Monday, Jun. 28, 1976

Bedeviled

By RICHARD SCHICKEL

THE OMEN

Directed by RICHARD DONNER

Screenplay by DAVID SELTZER

The Omen presents just one question of genuine interest: Can the antiChrist, moving among us in the form of a five-year-old boy, scare the world this summer as profitably as Bruce the Shark did, moving along similarly shallow shores of the mind, a year ago?

The answer is, probably. For The Omen is, like Jaws, a brisk, highly professional thriller, in which an implausible tale is rendered believable by the total conviction with which it is told. As did Jaws, it offers, from start to finish, a lovely ominous mood, punctuated by increasingly horrific actions that people react to a little too slowly, a little less imaginatively than they might. Finally, everybody's in the soup for fair and the audience is suspensefully simmering along with them.

The movie stretches a prophecy about the return of the Prince of Darkness, taken from Revelations, to fit certain events of our time -the creation of Israel and the Common Market, of all things -then argues persuasively that if Satan were to return in disguise he would logically want to be a member of a rich political family so that he could position himself for maximum mischief making.

The literally diabolical plot requires Gregory Peck, as a wealthy career diplomat, to acquiesce in the substitution of a foundling child for his own stillborn baby in order to protect his wife, Lee Remick, from psychological breakdown over her failure to deliver successfully. When appointed Ambassador to the Court of St. James's, odd things begin to happen: the child's nanny hangs herself; a seemingly demented priest begins delivering strange and terrible warnings; a great, growling black mastiff appears out of nowhere to hover protectively around the lad (Harvey Stephens), who is a creature nothing human can love.

David Warner, as a press photographer who catches the strange drift of things, finally proves to Peck that he is not dealing with a set of curious coincidences. But by this time the ambassador's lady is trying to deal with them through psychiatry -quite useless -and is finally hospitalized as a result of a horrid accident engineered by junior. Peck and Warner start bucketing around Europe visiting monasteries, gloomy graveyards and archaeological digs, searching for proof of what they are already convinced is the awful truth and for techniques to deal with the menace.

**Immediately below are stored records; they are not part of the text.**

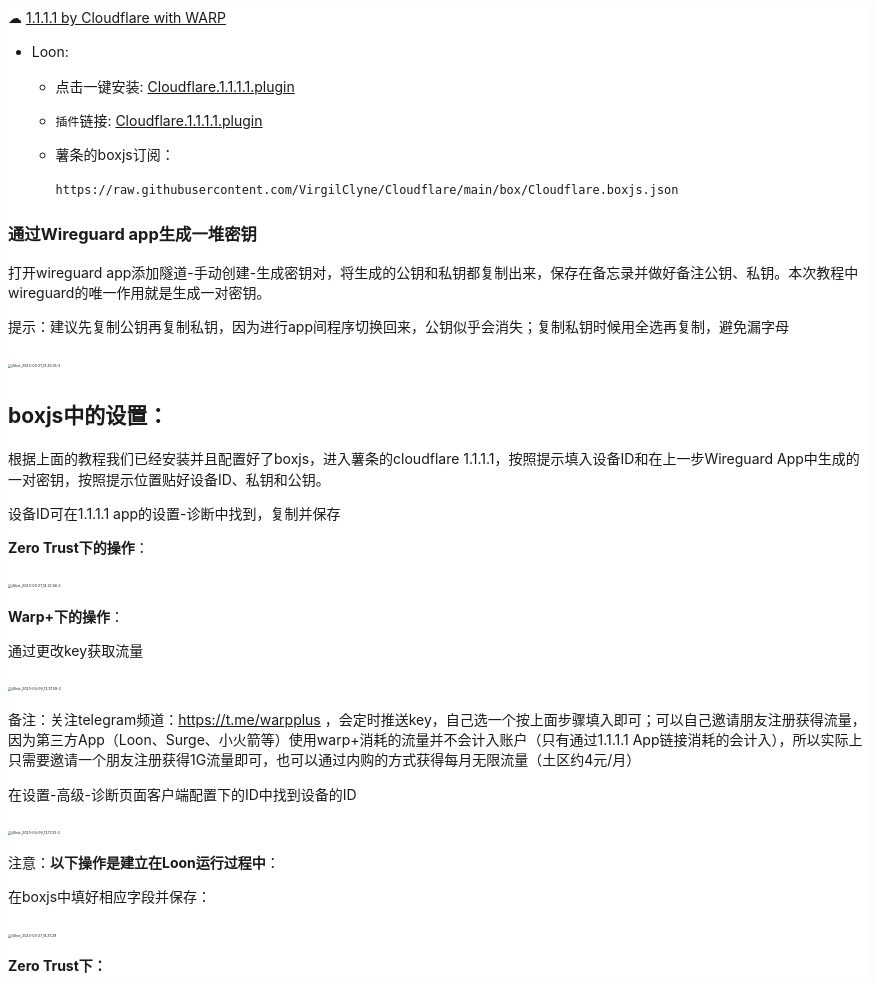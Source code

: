  ☁ [1.1.1.1 by Cloudflare with WARP](https://github.com/VirgilClyne/Cloudflare/wiki/☁-1.1.1.1-by-Cloudflare-with-WARP)

- Loon:

  - 点击一键安装: [Cloudflare.1.1.1.1.plugin](https://api.boxjs.app/loon/import?plugin=https://raw.githubusercontent.com/VirgilClyne/Cloudflare/main/plugin/Cloudflare.1.1.1.1.plugin)

  - `插件`链接: [Cloudflare.1.1.1.1.plugin](https://github.com/VirgilClyne/Cloudflare/blob/main/plugin/Cloudflare.1.1.1.1.plugin?raw=true)

  - 薯条的boxjs订阅：

    `https://raw.githubusercontent.com/VirgilClyne/Cloudflare/main/box/Cloudflare.boxjs.json`		

### 通过Wireguard app生成一堆密钥

打开wireguard app添加隧道-手动创建-生成密钥对，将生成的公钥和私钥都复制出来，保存在备忘录并做好备注公钥、私钥。本次教程中wireguard的唯一作用就是生成一对密钥。

提示：建议先复制公钥再复制私钥，因为进行app间程序切换回来，公钥似乎会消失；复制私钥时候用全选再复制，避免漏字母

<img src="./Loon%E6%96%B0%E6%89%8B%E8%B5%B7%E6%AD%A5%E6%8A%98%E8%85%BEWarp.assets/iShot_2023-03-27_13.35.05-2.jpg" alt="iShot_2023-03-27_13.35.05-2" style="zoom: 25%;" />



## boxjs中的设置：

根据上面的教程我们已经安装并且配置好了boxjs，进入薯条的cloudflare 1.1.1.1，按照提示填入设备ID和在上一步Wireguard App中生成的一对密钥，按照提示位置贴好设备ID、私钥和公钥。

设备ID可在1.1.1.1 app的设置-诊断中找到，复制并保存

**Zero Trust下的操作**：

<img src="./Loon%E6%96%B0%E6%89%8B%E8%B5%B7%E6%AD%A5%E6%8A%98%E8%85%BEWarp.assets/iShot_2023-03-27_14.22.56-2.jpg" alt="iShot_2023-03-27_14.22.56-2" style="zoom: 25%;" />

**Warp+下的操作**：

通过更改key获取流量

<img src="./Loon%E6%96%B0%E6%89%8B%E8%B5%B7%E6%AD%A5%E6%8A%98%E8%85%BEWarp.assets/iShot_2023-04-09_13.37.09-2.png" alt="iShot_2023-04-09_13.37.09-2" style="zoom:25%;" />

备注：关注telegram频道：https://t.me/warpplus ，会定时推送key，自己选一个按上面步骤填入即可；可以自己邀请朋友注册获得流量，因为第三方App（Loon、Surge、小火箭等）使用warp+消耗的流量并不会计入账户（只有通过1.1.1.1 App链接消耗的会计入），所以实际上只需要邀请一个朋友注册获得1G流量即可，也可以通过内购的方式获得每月无限流量（土区约4元/月）

在设置-高级-诊断页面客户端配置下的ID中找到设备的ID

<img src="./Loon%E6%96%B0%E6%89%8B%E8%B5%B7%E6%AD%A5%E6%8A%98%E8%85%BEWarp.assets/iShot_2023-04-09_13.17.33-2.png" alt="iShot_2023-04-09_13.17.33-2" style="zoom:25%;" />

注意：**以下操作是建立在Loon运行过程中**：

在boxjs中填好相应字段并保存：

<img src="./Loon%E6%96%B0%E6%89%8B%E8%B5%B7%E6%AD%A5%E6%8A%98%E8%85%BEWarp.assets/iShot_2023-03-27_14.37.28.png" alt="iShot_2023-03-27_14.37.28" style="zoom: 25%;" />

**Zero Trust下：**

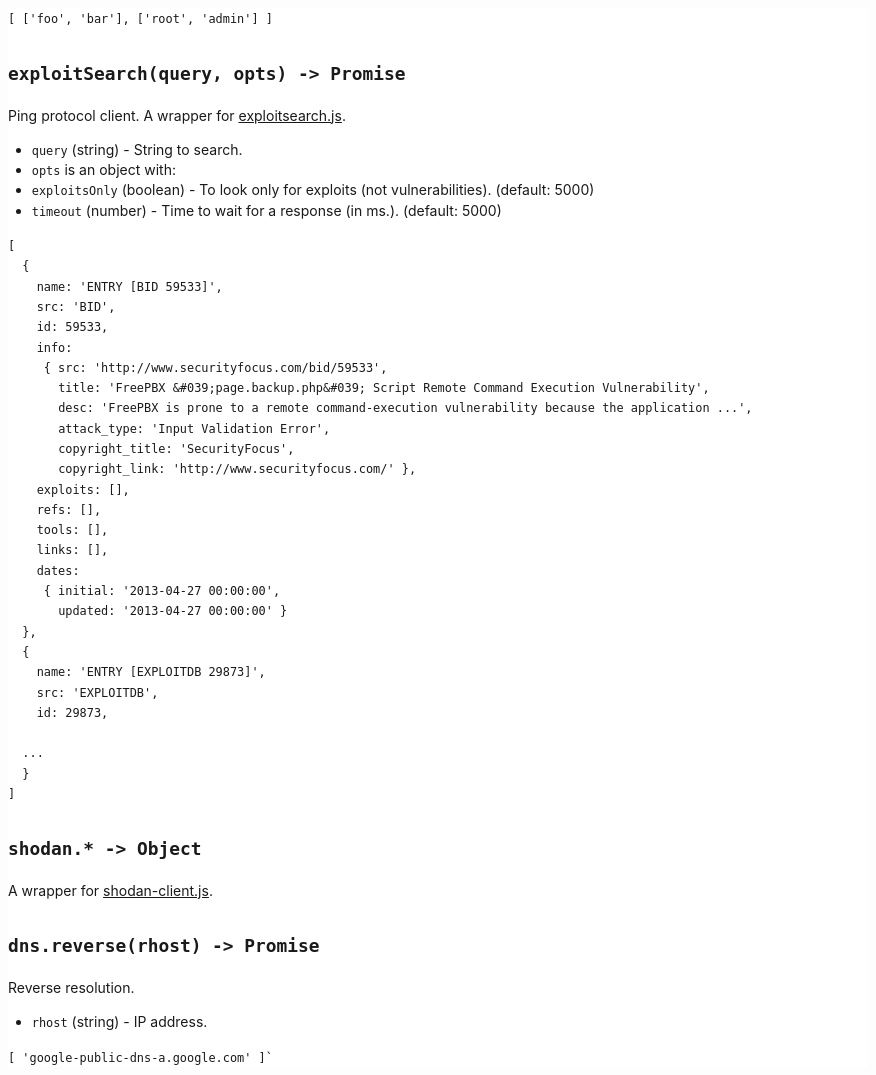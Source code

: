 `[ ['foo', 'bar'], ['root', 'admin'] ]`

## `exploitSearch(query, opts) -> Promise`
Ping protocol client. A wrapper for [exploitsearch.js](https://github.com/jesusprubio/exploitsearch.js).
- `query` (string) - String to search.
- `opts` is an object with:
 - `exploitsOnly` (boolean) - To look only for exploits (not vulnerabilities). (default: 5000)
 - `timeout` (number) - Time to wait for a response (in ms.). (default: 5000)

```
[
  {
    name: 'ENTRY [BID 59533]',
    src: 'BID',
    id: 59533,
    info:
     { src: 'http://www.securityfocus.com/bid/59533',
       title: 'FreePBX &#039;page.backup.php&#039; Script Remote Command Execution Vulnerability',
       desc: 'FreePBX is prone to a remote command-execution vulnerability because the application ...',
       attack_type: 'Input Validation Error',
       copyright_title: 'SecurityFocus',
       copyright_link: 'http://www.securityfocus.com/' },
    exploits: [],
    refs: [],
    tools: [],
    links: [],
    dates:
     { initial: '2013-04-27 00:00:00',
       updated: '2013-04-27 00:00:00' }
  },
  {
    name: 'ENTRY [EXPLOITDB 29873]',
    src: 'EXPLOITDB',
    id: 29873,

  ...
  }
]
```

## `shodan.* -> Object`
A wrapper for [shodan-client.js](https://github.com/jesusprubio/shodan-client.js#api).

## `dns.reverse(rhost) -> Promise`
Reverse resolution.
- `rhost` (string) - IP address.

```
[ 'google-public-dns-a.google.com' ]`
```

This gives Writer Seltzer a chance to gracefully parade his knowledge of arcane church lore about its enemy, to impart Beelzebub's seven danger signals, as it were, and what to do about them. Director Donner has a smooth way of burying absurdity in atmospherics and does well with his set pieces, which include many gory, shocking and thoroughly entertaining deaths by special effect: a fine, spooky midnight raid on an Italian graveyard guarded by countless devil dogs and an ending sequence which combines fights, chases and a hard choice by Peck that is dramatically satisfying and cinematically expert.

Brainy Shark. It would be entirely unfair to report the outcome of these dark doings, but if it requires a slightly greater leap of faith in these secular times to believe in a reincarnated Devil than it does to believe in a brainily malevolent shark, all concerned make the jump quite a manageable one. Moreover, the use of a sweetly innocent- appearing child as the principal menace is a stroke of pop genius, reversing all generic conventions and audience expectations while avoiding through under statement the kind of queasy excesses of The Exorcist. Farfetched in subject matter, but not far out in its handling of it, The Omen speaks well of the Devil -and of the virtues of solid commercial craftsmanship.